ESI now has capacity to produce 2 million tonnes of steel a year, which will grow to 6.5 million tonnes by late 2013 or early 2014, said Hussain al Nowais, the company chairman. "We will continue to grow by expanding capacity and by acquisition," Mr al Nowais said. "The crisis has created opportunities that will make us grow faster, and the consolidation will make us bigger." Mr al Nowais would not specify which Gulf companies were acquisition targets, but he told Dow Jones the first deal could be "completed within weeks".
ESI is building an expansion next to the new plant to raise total capacity to 3 million tonnes by 2011, at a cost of Dh6bn. To pay for it, the company took out a bridging loan last September that it hopes to refinance into a long-term syndicated loan by year's end, said Stephen Pope, the chief financial officer. Mr Pope said ESI was backed by the creditworthiness of its owner, Abu Dhabi Basic Industries (ADBIC), and a long-term financing agreement would be signed well before the bridging loan expired. ABDIC is a wholly owned subsidiary of the Abu Dhabi Government's General Holding Corporation.
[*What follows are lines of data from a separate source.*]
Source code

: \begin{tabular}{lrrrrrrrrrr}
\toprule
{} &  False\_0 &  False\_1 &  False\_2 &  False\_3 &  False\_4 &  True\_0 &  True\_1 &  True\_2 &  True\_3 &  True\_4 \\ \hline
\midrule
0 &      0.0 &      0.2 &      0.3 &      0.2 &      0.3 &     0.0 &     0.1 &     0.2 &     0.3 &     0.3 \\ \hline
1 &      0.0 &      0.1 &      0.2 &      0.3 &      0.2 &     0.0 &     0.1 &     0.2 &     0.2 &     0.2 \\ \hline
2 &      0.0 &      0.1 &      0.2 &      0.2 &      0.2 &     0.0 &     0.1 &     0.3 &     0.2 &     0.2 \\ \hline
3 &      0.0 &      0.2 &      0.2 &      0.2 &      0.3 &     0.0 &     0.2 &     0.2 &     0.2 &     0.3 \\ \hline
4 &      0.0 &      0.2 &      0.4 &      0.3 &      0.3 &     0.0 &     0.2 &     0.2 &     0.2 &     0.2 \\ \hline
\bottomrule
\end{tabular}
Industrial projects are often financed through long-term syndicated loans but the credit crunch forced many UAE firms to seek short-term financing at the end of last year. "The banks have been reluctant in extending credit," Mr al Nowais said. "We now see banks are easing a bit more. We see credit is available a bit more." ESI's new plant is coming online at an especially tough time for the steel industry. By Mr al Nowais's reckoning, the country's steel market shrank by between 30 per cent and 40 per cent in the past year, and prices on the London Metal Exchange have failed to rebound much above lows of $300 a tonne.
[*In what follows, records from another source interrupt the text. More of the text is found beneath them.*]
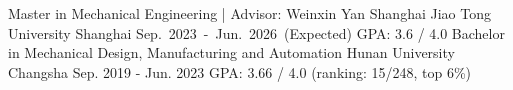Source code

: 
\begin{cventries}
	\cventry
	{Master in Mechanical Engineering | Advisor: Weinxin Yan} %
	{Shanghai Jiao Tong University} %
	{Shanghai} %
	{Sep.~2023~-~Jun.~2026~(Expected)} %
	{
        GPA: 3.6 / 4.0
	}%
	\cventry
	{Bachelor in Mechanical Design, Manufacturing and Automation} %
	{Hunan University} %
	{Changsha} %
	{Sep. 2019 - Jun. 2023} %
	{
        GPA: 3.66 / 4.0 (ranking: 15/248, top 6\%)
	}%
	\vspace{2mm}
\end{cventries}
ESI will benefit from a low cost structure that places it among the top 25 per cent of international firms in terms of cost competitiveness, said Hassan Sha'sha'a, the vice president for strategy and development. The company's new plant in Musaffah turns iron oxide pellets directly into usable steel products, offering greater efficiencies and a larger profit margin. Mr al Nowais, who holds several high-profile positions in Abu Dhabi industry, including chairman of ADBIC and the National Petroleum Construction Company, said the emirate's economy was recovering on the back of continued investment in infrastructure, industry and property through the recession.
Large firms connected to the Government, including ESI, the Abu Dhabi National Oil Company and Emirates Aluminium, have continued investing during the crisis to take advantage of lower costs for materials and labour. "Our economy is fuelled by such expenditures, whether that is government, semi-government, or private," Mr al Nowais said. He said the economy would probably never return to the rapid growth recorded before the crisis, and ESI was basing predictions on more modest growth in demand.